Rotten Tomatoes summarizes neatly: “Charlize Theron plays Mavis Gary, a writer of teen literature who returns to her small hometown to relive her glory days and attempt to reclaim her happily married high school sweetheart (Patrick Wilson). When returning home proves more difficult than she thought, Mavis forms an unusual bond with a former classmate (Patton Oswalt) who hasn’t quite gotten over high school, either.”
It is easy to describe this film as a character study, portrait of a train wreck. Mavis is shallow, immature, and selfish, a woman struggling with alcoholism and mental illness (Mavis refers to her depression multiple times, and the film shows her compulsive hair pulling, an impulse control disorder called trichotillomania). As viewers, we watch Mavis’ graceless and undignified emotional flailing, and in doing so, we get to feel better about ourselves and our own lives. The priorities that Mavis seems to eschew–family, loyalty, respect for others–are values most of us hold dear. Mavis is the Other, different from us. When we define ourselves against her self-absorption, we feel safer, our values affirmed.
But the film is more interestingly seen as an unconventional meditation on happiness. The questions Mavis asks during the course of the film are ultimately questions we all ask ourselves at times: Am I happy? When was I happy? How can I find happiness again? That Mavis associates happiness with a time (high school) and a person (her ex-boyfriend) is not at all unusual. That Mavis wonders what her life might be like if things had gone differently in her past is not shallow or immature or selfish. It’s natural.
The most painful and honest aspect of the film, in my opinion, is the response (or non-response) of people orbiting Mavis’ machinations. When she blurts out to people who might be presumed to care that she thinks she’s an alcoholic, the response is dismissive, as if she’d said nothing. When she lays bare her grief and need and isolation to people who have stated a desire to help, the response is stunned silence.

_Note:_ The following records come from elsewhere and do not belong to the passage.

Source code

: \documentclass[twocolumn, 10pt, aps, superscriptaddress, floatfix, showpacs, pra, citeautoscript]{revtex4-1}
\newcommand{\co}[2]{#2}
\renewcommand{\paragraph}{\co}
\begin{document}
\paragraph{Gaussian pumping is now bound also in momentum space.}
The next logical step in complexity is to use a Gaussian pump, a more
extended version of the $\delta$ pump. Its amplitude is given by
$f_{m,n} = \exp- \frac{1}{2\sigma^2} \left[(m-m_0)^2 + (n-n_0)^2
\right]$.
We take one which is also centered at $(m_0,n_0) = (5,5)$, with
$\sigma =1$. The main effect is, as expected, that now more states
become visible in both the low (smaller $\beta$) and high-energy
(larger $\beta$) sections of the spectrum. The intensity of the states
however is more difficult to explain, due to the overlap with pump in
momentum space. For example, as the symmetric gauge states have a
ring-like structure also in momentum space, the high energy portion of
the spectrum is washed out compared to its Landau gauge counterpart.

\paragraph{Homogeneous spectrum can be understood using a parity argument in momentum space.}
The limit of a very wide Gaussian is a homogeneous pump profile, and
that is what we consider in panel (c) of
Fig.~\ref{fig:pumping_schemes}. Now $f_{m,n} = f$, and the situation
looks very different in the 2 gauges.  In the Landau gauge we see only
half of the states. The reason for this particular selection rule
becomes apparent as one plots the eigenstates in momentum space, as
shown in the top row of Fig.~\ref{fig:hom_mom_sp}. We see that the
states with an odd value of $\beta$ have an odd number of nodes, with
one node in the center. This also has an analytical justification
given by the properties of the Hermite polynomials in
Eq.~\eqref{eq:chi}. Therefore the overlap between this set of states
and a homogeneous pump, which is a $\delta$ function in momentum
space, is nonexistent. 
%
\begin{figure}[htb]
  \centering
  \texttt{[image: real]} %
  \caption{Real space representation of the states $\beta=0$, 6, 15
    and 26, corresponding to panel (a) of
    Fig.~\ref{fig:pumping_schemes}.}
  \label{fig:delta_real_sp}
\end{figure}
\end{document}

As is so often the case in our disconnected and isolative culture, when we witness someone clearly in need of help and connection, the vast majority of us have absolutely no idea how to even reach out. More painful than Mavis’ personal struggle is the inability of those around her to offer any comfort or assistance.

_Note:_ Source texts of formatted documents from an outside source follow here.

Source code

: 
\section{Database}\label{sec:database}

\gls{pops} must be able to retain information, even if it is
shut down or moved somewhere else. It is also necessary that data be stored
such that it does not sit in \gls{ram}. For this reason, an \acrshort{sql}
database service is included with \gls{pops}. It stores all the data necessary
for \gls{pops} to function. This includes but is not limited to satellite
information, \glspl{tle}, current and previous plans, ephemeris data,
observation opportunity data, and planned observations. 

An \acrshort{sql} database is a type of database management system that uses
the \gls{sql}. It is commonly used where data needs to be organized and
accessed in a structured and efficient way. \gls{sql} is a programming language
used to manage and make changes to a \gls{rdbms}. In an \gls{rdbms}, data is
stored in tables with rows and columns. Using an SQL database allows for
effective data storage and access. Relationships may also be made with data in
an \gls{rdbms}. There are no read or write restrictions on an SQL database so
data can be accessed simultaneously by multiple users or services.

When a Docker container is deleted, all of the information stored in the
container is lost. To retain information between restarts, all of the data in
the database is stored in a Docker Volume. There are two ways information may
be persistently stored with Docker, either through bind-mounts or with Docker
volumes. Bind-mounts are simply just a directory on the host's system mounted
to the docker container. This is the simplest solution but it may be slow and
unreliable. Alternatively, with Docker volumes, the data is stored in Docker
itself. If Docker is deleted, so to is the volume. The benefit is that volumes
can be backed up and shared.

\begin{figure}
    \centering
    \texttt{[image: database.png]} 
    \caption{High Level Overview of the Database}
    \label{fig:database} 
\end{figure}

The exception to this is Mavis’ former classmate, Matt (Patton Oswalt), and the story of their unlikely friendship forms the heart of this uncomfortable film. More like Mavis than he would like to admit, Matt also wonders if he is happy, if he was ever happy, what would it take to become happy. Like Mavis, he doesn’t have good answers. But he alone of everyone in this film witnesses Mavis in her full authenticity and finds her a better person now than she ever was before.

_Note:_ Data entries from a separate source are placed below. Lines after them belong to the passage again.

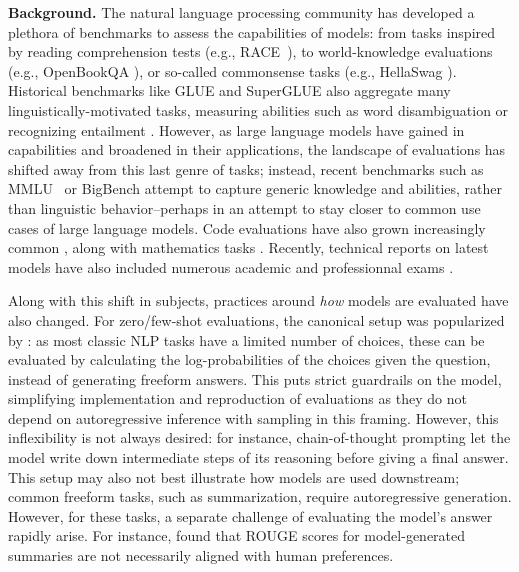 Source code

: \documentclass{article}
\begin{document}
\textbf{Background.} The natural language processing community has developed a plethora of benchmarks to assess the capabilities of models: from tasks inspired by reading comprehension tests (e.g., RACE~\citet{lai2017large}), to world-knowledge evaluations (e.g., OpenBookQA \citet{mihaylov2press2021train018openbookqa}), or so-called commonsense tasks (e.g., HellaSwag \citep{zellers2019hellaswag}). Historical benchmarks like GLUE and SuperGLUE also aggregate many linguistically-motivated tasks, measuring abilities such as word disambiguation or recognizing entailment \citep{wang2018glue, wang2019superglue}. However, as large language models have gained in capabilities and broadened in their applications, the landscape of evaluations has shifted away from this last genre of tasks; instead, recent benchmarks such as MMLU~\citep{hendrycks2020measuring} or BigBench \citep{srivastava2023beyond} attempt to capture generic knowledge and abilities, rather than linguistic behavior--perhaps in an attempt to stay closer to common use cases of large language models. Code evaluations have also grown increasingly common \citep{chen2021evaluating}, along with mathematics tasks \citep{cobbe2021training}. Recently, technical reports on latest models have also included numerous academic and professionnal exams \citep{gpt-4, palm-2}.

Along with this shift in subjects, practices around \textit{how} models are evaluated have also changed. For zero/few-shot evaluations, the canonical setup was popularized by \citet{brown2020gpt3}: as most classic NLP tasks have a limited number of choices, these can be evaluated by calculating the log-probabilities of the choices given the question, instead of generating freeform answers. This puts strict guardrails on the model, simplifying implementation and reproduction of evaluations as they do not depend on autoregressive inference with sampling in this framing. However, this inflexibility is not always desired: for instance, chain-of-thought prompting \citep{wei2022chain} let the model write down intermediate steps of its reasoning before giving a final answer. This setup may also not best illustrate how models are used downstream; common freeform tasks, such as summarization, require autoregressive generation. However, for these tasks, a separate challenge of evaluating the model's answer rapidly arise. For instance, \citet{stiennon2020learning} found that ROUGE scores for model-generated summaries are not necessarily aligned with human preferences.  
\end{document}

This isn’t a feel-good film that closes with an ending designed to make us feel all better. More realistic than most of us want from this kind of film, the story leaves us wondering if anything has really changed for Mavis. And that’s exactly what I like about it. Change comes slowly for most of us. One aha! moment seems revelatory, but is then forgotten, until the next aha! moment reminds us of what we learned, and pushes us farther along. Healing and transformation doesn’t happen overnight, and alcoholism and mental illness aren’t overcome by making a friend. But there is something about this film that gives me hope for Mavis, and there is something about that that gives me hope for the world.